Evaluation of the Intubating Laryngeal Airway in Children
The Air-Q® intubating laryngeal airway (Air-Q® ILA) is an extraglottic device specifically engineered for use both as a stand-alone laryngeal mask airway (LMA) and as a rescue device or "Plan B" device in the event of a difficult airway. As with some other types of LMA, it is then possible to insert an endotracheal tube (ETT) through the Air-Q® ILA, either blindly or mounted on a fibreoptic bronchoscope (FOB), to achieve endotracheal intubation. This will be a prospective observational study of the Air-Q® ILA's performance.
Intubating Laryngeal Airway
|Study Design:||Observational Model: Cohort
Time Perspective: Prospective
|Official Title:||Evaluation of the Intubating Laryngeal Airway in Children - Phase 1|
|Study Start Date:||March 2009|
|Study Completion Date:||September 2012|
|Primary Completion Date:||September 2012 (Final data collection date for primary outcome measure)|
The laryngeal mask airway (LMA) used during pediatric anesthesia for routine and difficult airway management.
Hypothesis: The Air-Q® intubating laryngeal airway (Air-Q® ILA) will: (1) perform satisfactorily as a primary airway; (2) perform comparably or better than the ProSeal™ LMA (PLMA); and (3) act as an excellent conduit for fibreoptic intubation.

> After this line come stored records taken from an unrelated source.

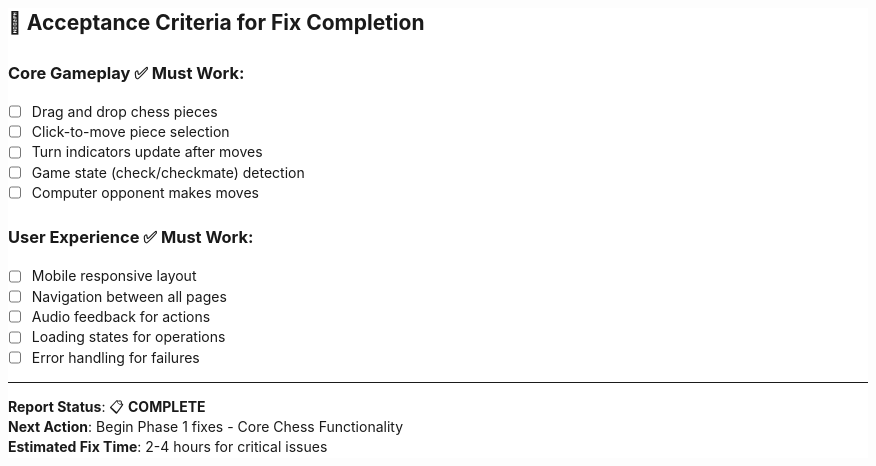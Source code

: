 ## 🎯 Acceptance Criteria for Fix Completion

### Core Gameplay ✅ Must Work:
- [ ] Drag and drop chess pieces  
- [ ] Click-to-move piece selection  
- [ ] Turn indicators update after moves  
- [ ] Game state (check/checkmate) detection  
- [ ] Computer opponent makes moves  

### User Experience ✅ Must Work:
- [ ] Mobile responsive layout  
- [ ] Navigation between all pages  
- [ ] Audio feedback for actions  
- [ ] Loading states for operations  
- [ ] Error handling for failures  

---

**Report Status**: 📋 **COMPLETE**  
**Next Action**: Begin Phase 1 fixes - Core Chess Functionality  
**Estimated Fix Time**: 2-4 hours for critical issues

Background: The laryngeal mask airway (LMA) is used during pediatric anesthesia for routine and difficult airway management. The ideal pediatric LMA device would provide excellent sealing at low pressure; facilitate easy endotracheal intubation; and be available in pediatric sizes. Such a device would be an invaluable addition to difficult pediatric airway management plans and, by increasing the likelihood of quickly and effectively securing the difficult airway, and decreasing the risk of catastrophic hypoxemia, would increase perioperative safety for children. The Air-Q® ILA is a modified LMA device whose features encompass the characteristics of the ideal LMA. Our objective is to determine whether or not this new airway device is an improvement over the current standard of care.

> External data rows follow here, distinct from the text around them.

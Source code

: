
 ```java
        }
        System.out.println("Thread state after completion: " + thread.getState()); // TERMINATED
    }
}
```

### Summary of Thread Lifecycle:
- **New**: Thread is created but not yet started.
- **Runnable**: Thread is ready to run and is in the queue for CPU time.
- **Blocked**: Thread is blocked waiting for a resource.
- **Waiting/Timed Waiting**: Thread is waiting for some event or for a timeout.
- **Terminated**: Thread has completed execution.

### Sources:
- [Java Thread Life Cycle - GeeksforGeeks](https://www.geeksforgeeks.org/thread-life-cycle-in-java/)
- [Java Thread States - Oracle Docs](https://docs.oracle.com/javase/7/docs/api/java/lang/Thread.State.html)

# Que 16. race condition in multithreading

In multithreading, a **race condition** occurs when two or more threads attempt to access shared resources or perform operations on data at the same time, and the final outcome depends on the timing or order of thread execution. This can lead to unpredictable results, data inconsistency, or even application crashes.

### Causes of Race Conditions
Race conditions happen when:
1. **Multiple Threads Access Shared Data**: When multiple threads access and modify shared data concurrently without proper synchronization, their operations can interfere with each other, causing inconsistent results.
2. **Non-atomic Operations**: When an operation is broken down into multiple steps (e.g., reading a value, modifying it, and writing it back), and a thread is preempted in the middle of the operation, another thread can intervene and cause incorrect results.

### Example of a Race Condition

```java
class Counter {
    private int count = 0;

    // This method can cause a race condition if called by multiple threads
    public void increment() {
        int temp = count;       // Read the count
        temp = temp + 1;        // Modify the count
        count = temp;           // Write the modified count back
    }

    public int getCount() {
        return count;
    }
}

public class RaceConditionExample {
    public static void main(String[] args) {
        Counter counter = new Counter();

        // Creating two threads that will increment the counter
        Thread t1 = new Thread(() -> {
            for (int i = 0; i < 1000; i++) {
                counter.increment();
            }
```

- To test the performance characteristics of the Air-Q® ILA as a primary airway in clinical pediatric anesthetic practice;
- To compare Air-Q® ILA performance to the current best option, the PLMA for sizes 1.0, 1.5, 2.0 and 2.5; To evaluate the performance characteristics of the Air-Q® ILA as a conduit for fibreoptic intubation
Recruitment of subjects: With ethical and institutional review board approval, and with written parental informed consent, we will recruit children, ages 0-12 years, undergoing elective surgery. Children with ASA status IV-V, abnormal or contraindicated cervical spine flexion/extension/rotation, contraindication to LMA placement, or requiring emergency surgery will be excluded. All children will undergo intravenous induction of anesthesia, as per our routine institutional practice.

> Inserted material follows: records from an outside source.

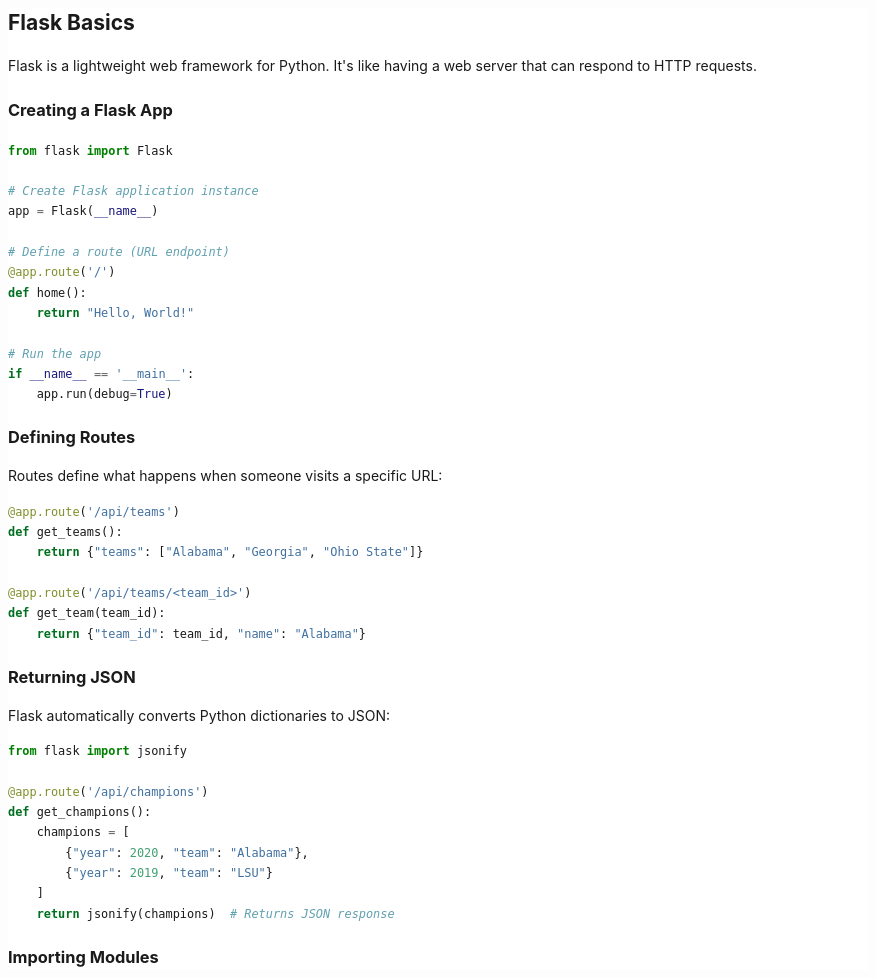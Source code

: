 ## Flask Basics

Flask is a lightweight web framework for Python. It's like having a web server that can respond to HTTP requests.

### Creating a Flask App

```python
from flask import Flask

# Create Flask application instance
app = Flask(__name__)

# Define a route (URL endpoint)
@app.route('/')
def home():
    return "Hello, World!"

# Run the app
if __name__ == '__main__':
    app.run(debug=True)
```

### Defining Routes

Routes define what happens when someone visits a specific URL:

```python
@app.route('/api/teams')
def get_teams():
    return {"teams": ["Alabama", "Georgia", "Ohio State"]}

@app.route('/api/teams/<team_id>')
def get_team(team_id):
    return {"team_id": team_id, "name": "Alabama"}
```

### Returning JSON

Flask automatically converts Python dictionaries to JSON:

```python
from flask import jsonify

@app.route('/api/champions')
def get_champions():
    champions = [
        {"year": 2020, "team": "Alabama"},
        {"year": 2019, "team": "LSU"}
    ]
    return jsonify(champions)  # Returns JSON response
```

### Importing Modules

Administration of Air-Q® ILA: In phase 1, the age/weight-appropriate Air-Q® ILA will be inserted in each child and assessed, using published, objective criteria. In phase 2, either a PLMA or an Air-Q® ILA will be inserted and assessed. The first LMA will then be removed and the other device inserted and assessed. The order of insertion will be determined by block randomization. In phase 3, the Air-Q® ILA will be inserted and, after ensuring adequate ventilation, a study investigator will undertake fibreoptic-guided endotracheal intubation through the Air-Q® ILA, after which the Air-Q® ILA will be removed. The performance characteristics of the Air-Q® ILA as a conduit for fibreoptic-guided endotracheal intubation will be evaluated.
Data analysis: Phase 1 will generate descriptive data on several validated performance characteristics. The primary outcome measure will be the oropharyngeal leak pressure (OLP) value. In phase 2, we will compare OLP values using paired t- tests. We will conduct appropriate statistical analysis of the data on the other assessment variables, which are all secondary outcome measures. In phase 3, the arterial oxygen saturation, heart rate, and rise in end-tidal CO2 will be reported as outcome variables, along with the time taken to complete the fibreoptic intubation. Descriptive data will be presented as mean ± SD, median (range), counts (percentages or proportions) as appropriate.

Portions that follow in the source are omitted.